Dzisiaj przedstawiam przepis na drugi rodzaj chleba, jaki robię na co dzień (zostały jeszcze bułki). Zasada generalnie jest taka sama jak przy chlebie przenno-żytnim. W porównaniu z poprzednim chlebem zmieniaja się w zasadzie tylko proporcje.
Wrzucam przepis na szybko i przepraszam, że dawno nic nie publikowałam ... no cóż przygotowania do świąt... Za to obiecuję pokazać kilka przepisów świątecznych z serii "jak u mamy" właśnie od mamy...;P
Składniki:
- 3 szklanki mąki orkiszowej
- 2 szklanki mąki pszennej
- pół szklanki słonecznika lub dyni (lub mix)

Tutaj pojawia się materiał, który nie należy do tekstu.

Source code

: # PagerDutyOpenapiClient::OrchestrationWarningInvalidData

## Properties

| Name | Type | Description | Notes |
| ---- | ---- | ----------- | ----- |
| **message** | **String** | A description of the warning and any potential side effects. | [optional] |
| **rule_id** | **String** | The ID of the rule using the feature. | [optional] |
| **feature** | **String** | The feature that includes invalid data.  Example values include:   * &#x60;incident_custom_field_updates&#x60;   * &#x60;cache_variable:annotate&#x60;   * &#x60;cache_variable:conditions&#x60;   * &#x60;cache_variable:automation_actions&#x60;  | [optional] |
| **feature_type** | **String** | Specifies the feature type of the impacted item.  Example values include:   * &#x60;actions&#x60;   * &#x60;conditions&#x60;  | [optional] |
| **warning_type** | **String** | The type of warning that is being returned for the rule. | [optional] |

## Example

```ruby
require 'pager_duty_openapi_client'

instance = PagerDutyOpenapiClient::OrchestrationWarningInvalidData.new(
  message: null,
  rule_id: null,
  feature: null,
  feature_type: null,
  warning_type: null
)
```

- 3 łyżki siemienia lnianego
- 2 i 3/4 szklanki wody
- zakwas
- łyżeczka soli
- duża łyżka miodu
Wykonanie:
Dzień wcześniej aktywuję zakwas: mieszam go ze szklanką mąki żytniej i wodą do uzyskania mokrej konsystencji (trochę ponad pól szklanki wody) i zostawiam na noc. Rano dodaję do zaczynu przesianą mąkę, ziarna, sól, miód i ciepłą wodę z kranu. Wyrabiam ciasto około 20 minut i zostawiam na 2 godziny do wyrośnięcia.
Po upływie tego czasu parę razy składam ciasto (jest na tyle wilgotne że ciężko zrobić klasyczną kopertę) i przekładam do formy. Piekę w 180 stopniach godzinę.